Aug 10,2021 - Last updated at Aug 10,2021

 For decades scientists have been warning governments about the catastrophic effects of global warming, caused by greenhouse gas emissions, on climate change and calling for drastic measures to reduce man-made CO2 emissions as the only way to prevent world-wide environmental disaster. But since the signing of the Kyoto Protocol in 1997, only 55 countries have ratified it out of 84 original signatories. Between then and now, with little done by major gas emission countries, scientists are finding that their original projections had missed their targets and now we could well be heading towards steep climate change effects sooner with more disastrous ramifications than expected.

Last week, a draft report by the UN’s Intergovernmental Panel on Climate Change (IPCC), warned that warming across the Mediterranean will be about 20 per cent higher than global averages in the decades to come as the region is hit by devastating heatwaves, water shortages, loss of biodiversity and risks to food production. The release of these initial findings coincided with the worst forest fires, mainly due to record breaking high temperatures, that raged through vast wooded regions of Turkey, Greece, Cyprus and Lebanon in the past few weeks.

In contrast, unseasonal floods, due to torrential summer rains, hit vast areas of Algeria resulting in landslides and casualties. Yemen too saw floods and vast damage to property while Iranians took to the streets in southwest Iran to protest endemic water shortages due to years of drought. Iraq’s Tigris and Euphrates rivers are seeing historic low levels of water, partly due to drought but also because Turkey and Iran are controlling the flow of water through dams. Poor rainy seasons have caused droughts in Syria and Jordan resulting in acute drinking water shortages.

These climate change events are not restricted to the Middle East and North Africa regions but have been documented all over the globe; from uncontrollable wildfires in North America, to devastating floods in Germany, Belgium, India and China. Record high temperatures have been recorded in the US, Turkey, Iran, Greenland and Siberia, among others.

But now we know that our region will be particularly affected by a faster than expected climate change fluctuations.

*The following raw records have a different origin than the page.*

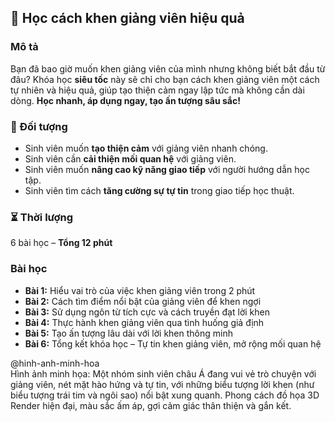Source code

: ## 📌 Học cách khen giảng viên hiệu quả

### Mô tả  
Bạn đã bao giờ muốn khen giảng viên của mình nhưng không biết bắt đầu từ đâu? Khóa học **siêu tốc** này sẽ chỉ cho bạn cách khen giảng viên một cách tự nhiên và hiệu quả, giúp tạo thiện cảm ngay lập tức mà không cần dài dòng. **Học nhanh, áp dụng ngay, tạo ấn tượng sâu sắc!**

### 🎯 Đối tượng  
- Sinh viên muốn **tạo thiện cảm** với giảng viên nhanh chóng.
- Sinh viên cần **cải thiện mối quan hệ** với giảng viên.
- Sinh viên muốn **nâng cao kỹ năng giao tiếp** với người hướng dẫn học tập.
- Sinh viên tìm cách **tăng cường sự tự tin** trong giao tiếp học thuật.

### ⏳ Thời lượng  
6 bài học – **Tổng 12 phút**  

### Bài học  
- **Bài 1:** Hiểu vai trò của việc khen giảng viên trong 2 phút  
- **Bài 2:** Cách tìm điểm nổi bật của giảng viên để khen ngợi  
- **Bài 3:** Sử dụng ngôn từ tích cực và cách truyền đạt lời khen  
- **Bài 4:** Thực hành khen giảng viên qua tình huống giả định  
- **Bài 5:** Tạo ấn tượng lâu dài với lời khen thông minh  
- **Bài 6:** Tổng kết khóa học – Tự tin khen giảng viên, mở rộng mối quan hệ  

@hinh-anh-minh-hoa  
Hình ảnh minh họa: Một nhóm sinh viên châu Á đang vui vẻ trò chuyện với giảng viên, nét mặt hào hứng và tự tin, với những biểu tượng lời khen (như biểu tượng trái tim và ngôi sao) nổi bật xung quanh. Phong cách đồ họa 3D Render hiện đại, màu sắc ấm áp, gợi cảm giác thân thiện và gắn kết.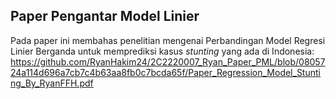 ## Paper Pengantar Model Linier 

Pada paper ini membahas penelitian mengenai Perbandingan Model Regresi Linier Berganda untuk memprediksi kasus *stunting* yang ada di Indonesia:
https://github.com/RyanHakim24/2C2220007_Ryan_Paper_PML/blob/0805724a114d696a7cb7c4b63aa8fb0c7bcda65f/Paper_Regression_Model_Stunting_By_RyanFFH.pdf

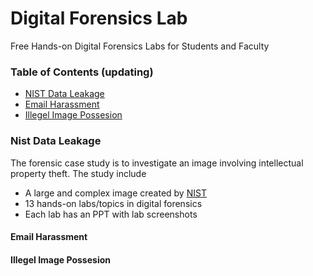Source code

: # Digital Forensics Lab
Free Hands-on Digital Forensics Labs for Students and Faculty 

### Table of Contents  (updating)
- [NIST Data Leakage](#Nist%20Data%20Leakage)
- [Email Harassment](#Email%20Harassment)
- [Illegel Image Possesion](#Illegel%20Image%20Possesion)

### Nist Data Leakage
The forensic case study is to investigate an image involving intellectual property theft. The study include 
* A large and complex image created by [NIST](https://www.cfreds.nist.gov/data_leakage_case/data-leakage-case.html)
* 13 hands-on labs/topics in digital forensics
* Each lab has an PPT with lab screenshots

#### Email Harassment
#### Illegel Image Possesion

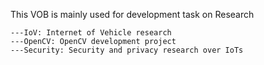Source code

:This VOB is mainly used for development task on Research

	---IoV: Internet of Vehicle research
	---OpenCV: OpenCV development project
	---Security: Security and privacy research over IoTs 
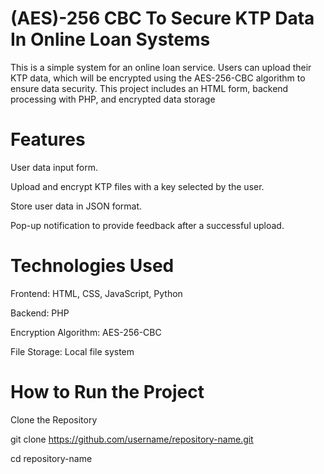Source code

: # (AES)-256 CBC To Secure KTP Data In Online Loan Systems

This is a simple system for an online loan service. Users can upload their KTP data, which will be encrypted using the AES-256-CBC algorithm to ensure data security. This project includes an HTML form, backend processing with PHP, and encrypted data storage

# Features
User data input form.

Upload and encrypt KTP files with a key selected by the user.

Store user data in JSON format.

Pop-up notification to provide feedback after a successful upload.

# Technologies Used
Frontend: HTML, CSS, JavaScript, Python

Backend: PHP

Encryption Algorithm: AES-256-CBC

File Storage: Local file system

# How to Run the Project
Clone the Repository

git clone https://github.com/username/repository-name.git

cd repository-name
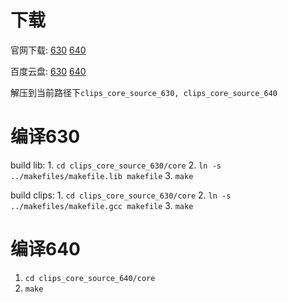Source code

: 下载
====

官网下载: 
    [630](https://sourceforge.net/projects/clipsrules/files/CLIPS/6.30/)
    [640](https://netix.dl.sourceforge.net/project/clipsrules/CLIPS/6.40_Beta_2/clips_core_source_640.zip)

百度云盘: 
    [630](https://pan.baidu.com/s/1hzLVwX_clG50FjaJ0t7hdg)
    [640](https://pan.baidu.com/s/1calD7UUv94IVyq4mcuXPLA)


解压到当前路径下`clips_core_source_630, clips_core_source_640`

编译630
=======

build lib:
    1. `cd clips_core_source_630/core`
    2. `ln -s ../makefiles/makefile.lib makefile`
    3. `make`

build clips:
    1. `cd clips_core_source_630/core`
    2. `ln -s ../makefiles/makefile.gcc makefile`
    3. `make`

编译640
=======

1. `cd clips_core_source_640/core`
2. `make`

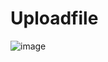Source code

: # Uploadfile
![image](https://user-images.githubusercontent.com/42485856/130260847-47984599-9418-4b81-aeed-c7b4286d61b2.png)
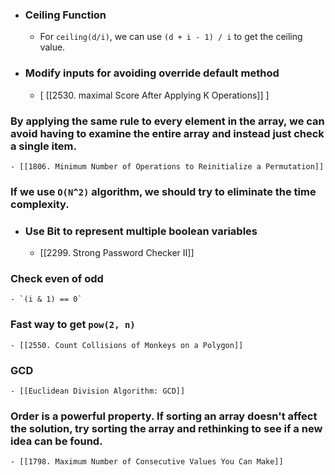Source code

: - ### Ceiling Function
	- For `ceiling(d/i)`, we can use `(d + i - 1) / i` to get the ceiling value.
- ### Modify inputs for avoiding override default method
	- [ [[2530. maximal Score After Applying K Operations]] ]
### By applying the same rule to every element in the array, we can avoid having to examine the entire array and instead just check a single item.
	- [[1806. Minimum Number of Operations to Reinitialize a Permutation]]
### If we use `O(N^2)` algorithm, we should try to eliminate the time complexity.
- ### Use Bit to represent multiple boolean variables
	- [[2299. Strong Password Checker II]]
### Check even of odd
	- `(i & 1) == 0`
### Fast way to get `pow(2, n)`
	- [[2550. Count Collisions of Monkeys on a Polygon]]
### GCD
	- [[Euclidean Division Algorithm: GCD]]
### Order is a powerful property. If sorting an array doesn't affect the solution, try sorting the array and rethinking to see if a new idea can be found.
	- [[1798. Maximum Number of Consecutive Values You Can Make]]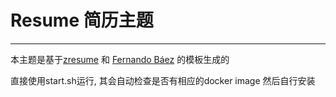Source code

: # Resume 简历主题
---

本主题是基于[zresume](https://github.com/izuolan/zresume) 和 [Fernando Báez](https://github.com/getgrav/grav-theme-resume) 的模板生成的

直接使用start.sh运行, 其会自动检查是否有相应的docker image 然后自行安装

The Middle East, North Africa and the Gulf will be particularly hit by rising sea levels, drought, scorching heat waves beyond what humans can endure with severe socioeconomic outcome. One study predicts that extreme temperatures currently recorded once in every 20 summer days will soon become a new norm. It adds that “major cities such as Doha, Abu Dhabi, Dubai and Bandar Abbas”, could be hitting the wet-bulb temperature “several times over a 30-year period” by the end of the century if the carbon (CO2) emissions do not decrease.

Earlier this week, António Guterres, the UN secretary general, warned: “[The IPCC report] is a code red for humanity. The alarm bells are deafening, and the evidence is irrefutable: greenhouse gas emissions from fossil fuel burning and deforestation are choking our planet and putting billions of people at immediate risk.”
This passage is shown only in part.